## Assigned task
Filter the records down to the lines that hold the word "window", and copy each of those lines.

Segment Start: Raw data

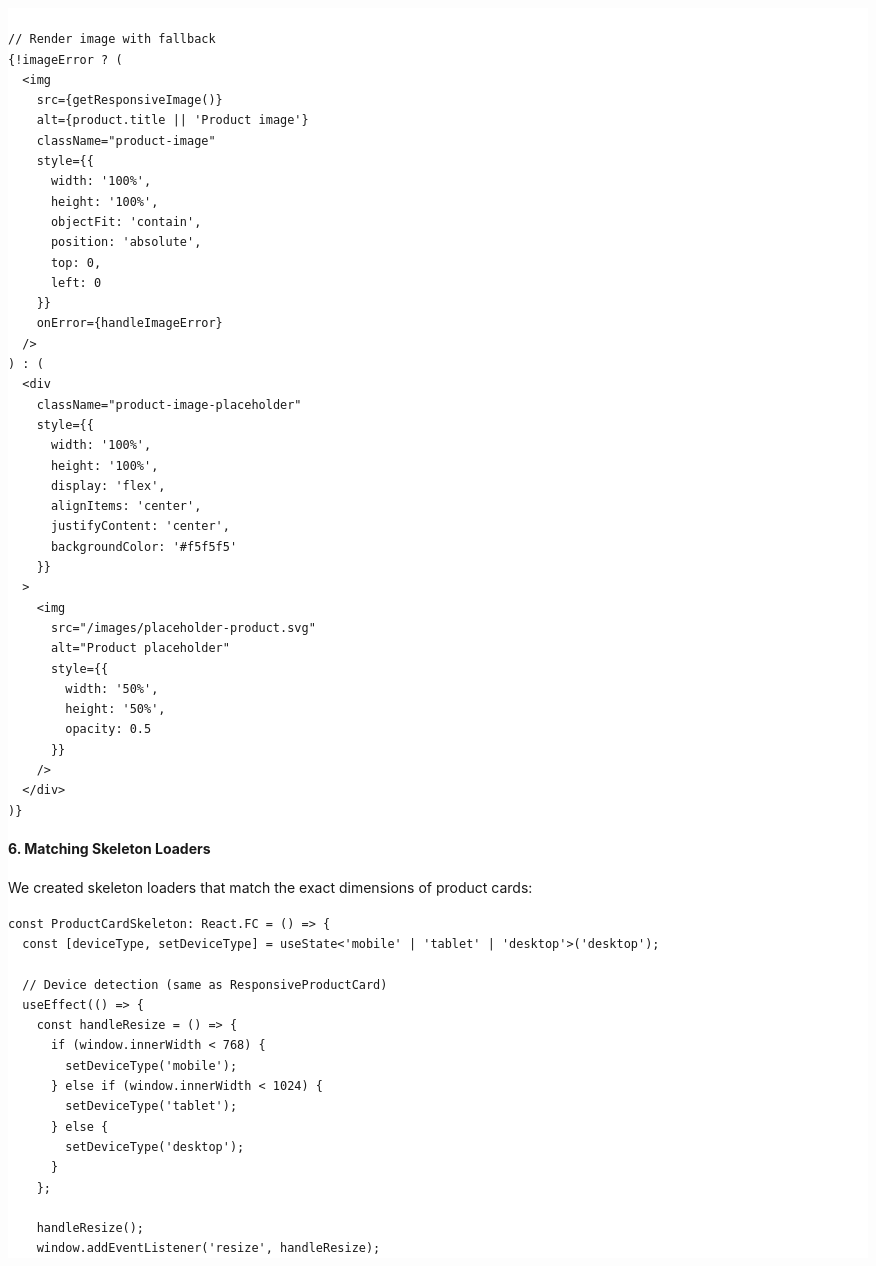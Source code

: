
 ```tsx

// Render image with fallback
{!imageError ? (
  <img
    src={getResponsiveImage()}
    alt={product.title || 'Product image'}
    className="product-image"
    style={{
      width: '100%',
      height: '100%',
      objectFit: 'contain',
      position: 'absolute',
      top: 0,
      left: 0
    }}
    onError={handleImageError}
  />
) : (
  <div
    className="product-image-placeholder"
    style={{
      width: '100%',
      height: '100%',
      display: 'flex',
      alignItems: 'center',
      justifyContent: 'center',
      backgroundColor: '#f5f5f5'
    }}
  >
    <img
      src="/images/placeholder-product.svg"
      alt="Product placeholder"
      style={{
        width: '50%',
        height: '50%',
        opacity: 0.5
      }}
    />
  </div>
)}
```

#### 6. Matching Skeleton Loaders

We created skeleton loaders that match the exact dimensions of product cards:

```tsx
const ProductCardSkeleton: React.FC = () => {
  const [deviceType, setDeviceType] = useState<'mobile' | 'tablet' | 'desktop'>('desktop');

  // Device detection (same as ResponsiveProductCard)
  useEffect(() => {
    const handleResize = () => {
      if (window.innerWidth < 768) {
        setDeviceType('mobile');
      } else if (window.innerWidth < 1024) {
        setDeviceType('tablet');
      } else {
        setDeviceType('desktop');
      }
    };
    
    handleResize();
    window.addEventListener('resize', handleResize);
```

Segment End: Raw data

## Response to this exercise
      if (window.innerWidth < 768) {
      } else if (window.innerWidth < 1024) {
    window.addEventListener('resize', handleResize);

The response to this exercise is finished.